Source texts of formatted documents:
_ _ _

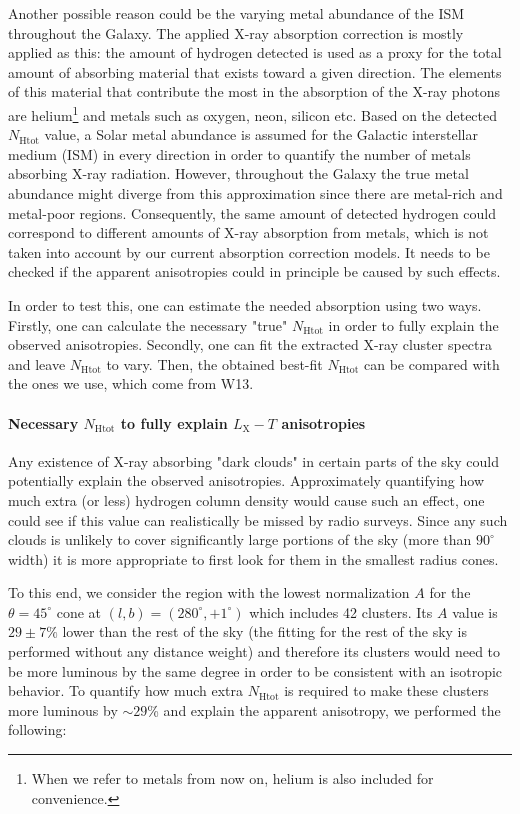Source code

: \documentclass{aa}   %
\begin{document}
Another possible reason could be the varying metal abundance of the ISM throughout the Galaxy. The applied X-ray absorption correction is mostly applied as this: the amount of hydrogen detected is used as a proxy for the total amount of absorbing material that exists toward a given direction. The elements of this material that contribute the most in the absorption of the X-ray photons are helium\footnote{When we refer to metals from now on, helium is also included for convenience.} and metals such as oxygen, neon, silicon etc. Based on the detected  $N_{\text{Htot}}$ value, a Solar metal abundance is assumed for the Galactic interstellar medium (ISM) in every direction in order to quantify the number of metals absorbing X-ray radiation. However, throughout the Galaxy the true metal abundance might diverge from this approximation since there are metal-rich and metal-poor regions. Consequently, the same amount of detected hydrogen could correspond to different amounts of X-ray absorption from metals, which is not taken into account by our current absorption correction models. It needs to be checked if the apparent anisotropies could in principle be caused by such effects.

In order to test this, one can estimate the needed absorption using two ways. Firstly, one can calculate the necessary "true" $N_{\text{Htot}}$ in order to fully explain the observed anisotropies. Secondly, one can fit the extracted X-ray cluster spectra and leave $N_{\text{Htot}}$ to vary. Then, the obtained best-fit $N_{\text{Htot}}$ can be compared with the ones we use, which come from W13.

\paragraph{Necessary $N_{\text{Htot}}$ to fully explain $L_{\text{X}}-T$ anisotropies} \label{extra_nh}

Any existence of X-ray absorbing "dark clouds" in certain parts of the sky could potentially explain the observed anisotropies. Approximately quantifying how much extra (or less) hydrogen column density would cause such an effect, one could see if this value can realistically be missed by radio surveys. Since any such clouds is unlikely to cover significantly large portions of the sky (more than $90^{\circ}$ width) it is more appropriate to first look for them in the smallest radius cones. 

To this end, we consider the region with the lowest normalization $A$ for the $\theta=45^{\circ}$ cone at $(l,b)=(280^{\circ}, +1^{\circ})$ which includes 42 clusters. Its $A$ value is $29\pm 7 \%$ lower than the rest of the sky (the fitting for the rest of the sky is performed without any distance weight) and therefore its clusters would need to be more luminous by the same degree in order to be consistent with an isotropic behavior. To quantify how much extra $N_{\text{Htot}}$ is required to make these clusters more luminous by $\sim29$\% and explain the apparent anisotropy, we performed the following: 
\end{document}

_ _ _

• Problem details: Your answer must be an exact repeat of the records above, with no pictures in it.

• Result:
Source code

: \documentclass{aa}   %
\begin{document}
Another possible reason could be the varying metal abundance of the ISM throughout the Galaxy. The applied X-ray absorption correction is mostly applied as this: the amount of hydrogen detected is used as a proxy for the total amount of absorbing material that exists toward a given direction. The elements of this material that contribute the most in the absorption of the X-ray photons are helium\footnote{When we refer to metals from now on, helium is also included for convenience.} and metals such as oxygen, neon, silicon etc. Based on the detected  $N_{\text{Htot}}$ value, a Solar metal abundance is assumed for the Galactic interstellar medium (ISM) in every direction in order to quantify the number of metals absorbing X-ray radiation. However, throughout the Galaxy the true metal abundance might diverge from this approximation since there are metal-rich and metal-poor regions. Consequently, the same amount of detected hydrogen could correspond to different amounts of X-ray absorption from metals, which is not taken into account by our current absorption correction models. It needs to be checked if the apparent anisotropies could in principle be caused by such effects.

In order to test this, one can estimate the needed absorption using two ways. Firstly, one can calculate the necessary "true" $N_{\text{Htot}}$ in order to fully explain the observed anisotropies. Secondly, one can fit the extracted X-ray cluster spectra and leave $N_{\text{Htot}}$ to vary. Then, the obtained best-fit $N_{\text{Htot}}$ can be compared with the ones we use, which come from W13.

\paragraph{Necessary $N_{\text{Htot}}$ to fully explain $L_{\text{X}}-T$ anisotropies} \label{extra_nh}

Any existence of X-ray absorbing "dark clouds" in certain parts of the sky could potentially explain the observed anisotropies. Approximately quantifying how much extra (or less) hydrogen column density would cause such an effect, one could see if this value can realistically be missed by radio surveys. Since any such clouds is unlikely to cover significantly large portions of the sky (more than $90^{\circ}$ width) it is more appropriate to first look for them in the smallest radius cones. 

To this end, we consider the region with the lowest normalization $A$ for the $\theta=45^{\circ}$ cone at $(l,b)=(280^{\circ}, +1^{\circ})$ which includes 42 clusters. Its $A$ value is $29\pm 7 \%$ lower than the rest of the sky (the fitting for the rest of the sky is performed without any distance weight) and therefore its clusters would need to be more luminous by the same degree in order to be consistent with an isotropic behavior. To quantify how much extra $N_{\text{Htot}}$ is required to make these clusters more luminous by $\sim29$\% and explain the apparent anisotropy, we performed the following: 
\end{document}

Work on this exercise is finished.